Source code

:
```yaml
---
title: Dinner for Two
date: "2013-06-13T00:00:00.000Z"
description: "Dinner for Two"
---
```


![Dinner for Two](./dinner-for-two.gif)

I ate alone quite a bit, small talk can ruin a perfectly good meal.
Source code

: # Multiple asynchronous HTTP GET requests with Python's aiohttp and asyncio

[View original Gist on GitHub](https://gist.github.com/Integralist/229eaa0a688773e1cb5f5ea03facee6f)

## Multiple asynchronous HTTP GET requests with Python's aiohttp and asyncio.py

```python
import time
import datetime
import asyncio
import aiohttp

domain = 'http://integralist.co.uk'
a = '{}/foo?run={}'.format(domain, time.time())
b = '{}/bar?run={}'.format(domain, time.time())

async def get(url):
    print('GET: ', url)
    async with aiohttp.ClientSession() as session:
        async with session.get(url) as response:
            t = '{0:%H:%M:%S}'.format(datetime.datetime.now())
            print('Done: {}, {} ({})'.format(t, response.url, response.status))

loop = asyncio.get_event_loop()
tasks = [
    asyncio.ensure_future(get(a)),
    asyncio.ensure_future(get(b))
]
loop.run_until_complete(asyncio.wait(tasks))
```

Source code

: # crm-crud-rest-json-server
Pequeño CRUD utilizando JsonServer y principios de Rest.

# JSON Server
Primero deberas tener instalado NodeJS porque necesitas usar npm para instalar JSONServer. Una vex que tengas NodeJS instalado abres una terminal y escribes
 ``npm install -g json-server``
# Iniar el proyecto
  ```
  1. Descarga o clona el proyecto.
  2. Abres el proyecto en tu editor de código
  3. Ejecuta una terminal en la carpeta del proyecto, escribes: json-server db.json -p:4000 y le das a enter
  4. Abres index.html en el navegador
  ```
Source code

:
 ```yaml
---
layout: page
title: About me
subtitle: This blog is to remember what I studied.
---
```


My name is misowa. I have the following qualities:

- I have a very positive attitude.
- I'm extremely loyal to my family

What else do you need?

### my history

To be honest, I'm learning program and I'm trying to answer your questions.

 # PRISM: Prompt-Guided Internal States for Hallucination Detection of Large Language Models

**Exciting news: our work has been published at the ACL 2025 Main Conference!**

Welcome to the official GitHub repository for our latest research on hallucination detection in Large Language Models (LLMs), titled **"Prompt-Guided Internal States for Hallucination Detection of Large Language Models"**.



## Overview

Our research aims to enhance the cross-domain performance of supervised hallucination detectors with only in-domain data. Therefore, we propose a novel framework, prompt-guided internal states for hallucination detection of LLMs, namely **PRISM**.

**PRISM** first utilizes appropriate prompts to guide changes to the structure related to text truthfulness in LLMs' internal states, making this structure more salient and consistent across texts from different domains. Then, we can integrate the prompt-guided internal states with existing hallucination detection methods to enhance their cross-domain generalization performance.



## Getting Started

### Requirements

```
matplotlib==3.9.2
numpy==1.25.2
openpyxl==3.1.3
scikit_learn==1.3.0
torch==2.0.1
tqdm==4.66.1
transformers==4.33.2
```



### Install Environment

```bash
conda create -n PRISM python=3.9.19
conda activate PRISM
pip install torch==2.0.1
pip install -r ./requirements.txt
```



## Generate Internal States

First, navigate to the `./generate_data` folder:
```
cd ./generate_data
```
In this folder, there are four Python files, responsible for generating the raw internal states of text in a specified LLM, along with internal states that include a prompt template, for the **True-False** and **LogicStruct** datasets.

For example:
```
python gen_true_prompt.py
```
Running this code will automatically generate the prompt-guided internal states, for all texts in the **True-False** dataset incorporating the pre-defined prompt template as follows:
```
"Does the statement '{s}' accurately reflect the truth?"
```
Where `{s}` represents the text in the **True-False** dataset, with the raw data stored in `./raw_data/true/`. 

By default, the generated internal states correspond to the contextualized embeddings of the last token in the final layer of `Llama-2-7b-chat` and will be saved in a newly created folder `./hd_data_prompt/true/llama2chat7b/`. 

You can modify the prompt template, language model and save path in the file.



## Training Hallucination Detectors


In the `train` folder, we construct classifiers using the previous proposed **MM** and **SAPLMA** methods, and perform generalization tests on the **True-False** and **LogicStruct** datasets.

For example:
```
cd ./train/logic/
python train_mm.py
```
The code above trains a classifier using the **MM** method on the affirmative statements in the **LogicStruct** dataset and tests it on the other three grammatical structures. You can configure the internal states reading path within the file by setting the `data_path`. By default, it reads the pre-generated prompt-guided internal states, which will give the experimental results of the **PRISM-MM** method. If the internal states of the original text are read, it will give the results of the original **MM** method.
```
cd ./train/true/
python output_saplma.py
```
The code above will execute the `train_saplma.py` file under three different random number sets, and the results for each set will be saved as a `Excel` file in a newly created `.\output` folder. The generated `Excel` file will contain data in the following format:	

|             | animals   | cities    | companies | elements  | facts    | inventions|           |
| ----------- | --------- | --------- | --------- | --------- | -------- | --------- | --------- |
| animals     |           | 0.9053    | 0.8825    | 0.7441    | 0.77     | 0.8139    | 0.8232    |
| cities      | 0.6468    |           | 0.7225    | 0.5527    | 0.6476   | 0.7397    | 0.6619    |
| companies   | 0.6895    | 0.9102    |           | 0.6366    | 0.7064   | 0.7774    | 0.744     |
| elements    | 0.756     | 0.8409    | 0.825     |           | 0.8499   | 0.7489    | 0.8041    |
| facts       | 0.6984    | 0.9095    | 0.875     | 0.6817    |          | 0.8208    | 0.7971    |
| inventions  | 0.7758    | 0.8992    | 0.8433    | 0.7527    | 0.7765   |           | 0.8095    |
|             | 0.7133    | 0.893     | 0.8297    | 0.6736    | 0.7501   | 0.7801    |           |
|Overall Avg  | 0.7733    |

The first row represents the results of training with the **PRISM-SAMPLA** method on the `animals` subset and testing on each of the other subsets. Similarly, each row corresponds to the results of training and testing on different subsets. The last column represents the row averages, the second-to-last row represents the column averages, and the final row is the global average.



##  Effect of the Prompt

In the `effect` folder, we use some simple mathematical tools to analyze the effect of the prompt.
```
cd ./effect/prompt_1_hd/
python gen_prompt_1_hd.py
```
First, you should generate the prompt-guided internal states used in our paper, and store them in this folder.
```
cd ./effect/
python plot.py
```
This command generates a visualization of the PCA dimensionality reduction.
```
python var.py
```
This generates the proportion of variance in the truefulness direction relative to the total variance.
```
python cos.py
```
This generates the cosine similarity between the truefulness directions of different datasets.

——

Task requirements: If a line of the entries contains "loop", it counts; give the total of such lines and nothing more.

Result below: 2